#### Required action
Transcribe the listing exactly, so that nothing but the pictures is missing.
........
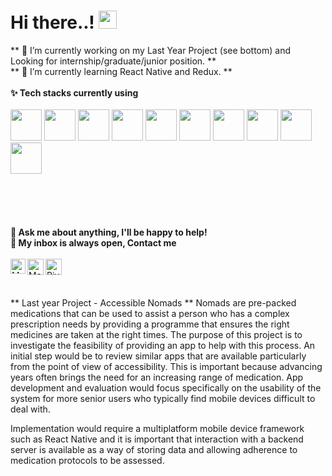 <h1> Hi there..! <img src="https://github.com/piyushP7pravin/piyushP7pravin/blob/master/Hi.gif" width="29px"> </h1>


** 🔭 I’m currently working on my Last Year Project (see bottom) and Looking for internship/graduate/junior position. **<br>
** 🌱 I’m currently learning React Native and Redux. **
<br>
<br>
**✨ Tech stacks currently using** <br>
<br>
<code><a href="https://www.javascript.com/" target="_blank"><img height="50" src="https://www.vectorlogo.zone/logos/javascript/javascript-ar21.svg"></a></code>
<code><a href="https://www.reactjs.org/" target="_blank"><img height="50" src="https://www.vectorlogo.zone/logos/reactjs/reactjs-ar21.svg"></a></code>
<code><a href="https://nodejs.org/" target="_blank"><img height="50" src="https://www.vectorlogo.zone/logos/nodejs/nodejs-ar21.svg"></a></code>
<code><a href="https://java.com/" target="_blank"><img height="50" src="https://www.vectorlogo.zone/logos/java/java-ar21.svg"></a></code>
<code><a href="https://python.org/" target="_blank"><img height="50" src="https://www.vectorlogo.zone/logos/python/python-ar21.svg"></a></code>
<code><a href="https://git-scm.com/" target="_blank"><img height="50" src="https://www.vectorlogo.zone/logos/git-scm/git-scm-ar21.svg"></a></code>
<code><a href="https://www.mysql.com/" target="_blank"><img height="50" src="https://www.vectorlogo.zone/logos/mysql/mysql-ar21.svg"></a></code>
<code><a href="https://www.expressjs.com/" target="_blank"><img height="50" src="https://www.vectorlogo.zone/logos/expressjs/expressjs-ar21.svg"></a></code>
<code><a href="https://www.json.org/" target="_blank"><img height="50" src="https://www.vectorlogo.zone/logos/json/json-ar21.svg"></a></code>
<code><a href="https://www.jquery.org/" target="_blank"><img height="50" src="https://www.vectorlogo.zone/logos/jquery/jquery-ar21.svg"></a></code>
<br>
<br>
<br>
<br>
<br>
<br>
**💬 Ask me about anything, I'll be happy to help!** <br>
**💬 My inbox is always open, Contact me**
<br>
<br> 
  <a href="https://www.linkedin.com/in/martin-aleksandrov-322642195/">
   <img align="left" alt="Martin Aleksandrov | Linkedin" width="24px" src="https://github.com/piyushP7pravin/piyushP7pravin/blob/master/Linkedin.svg" />
  </a>
  <a href="mailto:kyhar72@gmail.com">
    <img align="left" alt="Martin Aleksandrov | Gmail" width="26px" src="https://github.com/piyushP7pravin/piyushP7pravin/blob/master/Gmail.svg" />
  </a>
  <a href="https://twitter.com/PiyushP7pravin">
    <img align="left" alt="Piyush Pravin | Twitter" width="26px" src="https://github.com/piyushP7pravin/piyushP7pravin/blob/master/Twitter.svg" />
  </a>
  
<br>
<br>

** Last year Project - Accessible Nomads **
Nomads are pre-packed medications that can be used to assist a person who has a complex prescription needs by providing a programme that ensures the right medicines are taken at the right times. The purpose of this project is to investigate the feasibility of providing an app to help with this process. An initial step would be to review similar apps that are available particularly from the point of view of accessibility. This is important because advancing years often brings the need for an increasing range of medication. App development and evaluation would focus specifically on the usability of the system for more senior users who typically find mobile devices difficult to deal with.

Implementation would require a multiplatform mobile device framework such as React Native and it is important that interaction with a backend server is available as a way of storing data and allowing adherence to medication protocols to be assessed.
........
#### Solution to this exercise
 <h1> Hi there..! <img src="https://github.com/piyushP7pravin/piyushP7pravin/blob/master/Hi.gif" width="29px"> </h1>


** 🔭 I’m currently working on my Last Year Project (see bottom) and Looking for internship/graduate/junior position. **<br>
** 🌱 I’m currently learning React Native and Redux. **
<br>
<br>
**✨ Tech stacks currently using** <br>
<br>
<code><a href="https://www.javascript.com/" target="_blank"><img height="50" src="https://www.vectorlogo.zone/logos/javascript/javascript-ar21.svg"></a></code>
<code><a href="https://www.reactjs.org/" target="_blank"><img height="50" src="https://www.vectorlogo.zone/logos/reactjs/reactjs-ar21.svg"></a></code>
<code><a href="https://nodejs.org/" target="_blank"><img height="50" src="https://www.vectorlogo.zone/logos/nodejs/nodejs-ar21.svg"></a></code>
<code><a href="https://java.com/" target="_blank"><img height="50" src="https://www.vectorlogo.zone/logos/java/java-ar21.svg"></a></code>
<code><a href="https://python.org/" target="_blank"><img height="50" src="https://www.vectorlogo.zone/logos/python/python-ar21.svg"></a></code>
<code><a href="https://git-scm.com/" target="_blank"><img height="50" src="https://www.vectorlogo.zone/logos/git-scm/git-scm-ar21.svg"></a></code>
<code><a href="https://www.mysql.com/" target="_blank"><img height="50" src="https://www.vectorlogo.zone/logos/mysql/mysql-ar21.svg"></a></code>
<code><a href="https://www.expressjs.com/" target="_blank"><img height="50" src="https://www.vectorlogo.zone/logos/expressjs/expressjs-ar21.svg"></a></code>
<code><a href="https://www.json.org/" target="_blank"><img height="50" src="https://www.vectorlogo.zone/logos/json/json-ar21.svg"></a></code>
<code><a href="https://www.jquery.org/" target="_blank"><img height="50" src="https://www.vectorlogo.zone/logos/jquery/jquery-ar21.svg"></a></code>
<br>
<br>
<br>
<br>
<br>
<br>
**💬 Ask me about anything, I'll be happy to help!** <br>
**💬 My inbox is always open, Contact me**
<br>
<br> 
  <a href="https://www.linkedin.com/in/martin-aleksandrov-322642195/">
   <img align="left" alt="Martin Aleksandrov | Linkedin" width="24px" src="https://github.com/piyushP7pravin/piyushP7pravin/blob/master/Linkedin.svg" />
  </a>
  <a href="mailto:kyhar72@gmail.com">
    <img align="left" alt="Martin Aleksandrov | Gmail" width="26px" src="https://github.com/piyushP7pravin/piyushP7pravin/blob/master/Gmail.svg" />
  </a>
  <a href="https://twitter.com/PiyushP7pravin">
    <img align="left" alt="Piyush Pravin | Twitter" width="26px" src="https://github.com/piyushP7pravin/piyushP7pravin/blob/master/Twitter.svg" />
  </a>
  
<br>
<br>

** Last year Project - Accessible Nomads **
Nomads are pre-packed medications that can be used to assist a person who has a complex prescription needs by providing a programme that ensures the right medicines are taken at the right times. The purpose of this project is to investigate the feasibility of providing an app to help with this process. An initial step would be to review similar apps that are available particularly from the point of view of accessibility. This is important because advancing years often brings the need for an increasing range of medication. App development and evaluation would focus specifically on the usability of the system for more senior users who typically find mobile devices difficult to deal with.

Implementation would require a multiplatform mobile device framework such as React Native and it is important that interaction with a backend server is available as a way of storing data and allowing adherence to medication protocols to be assessed.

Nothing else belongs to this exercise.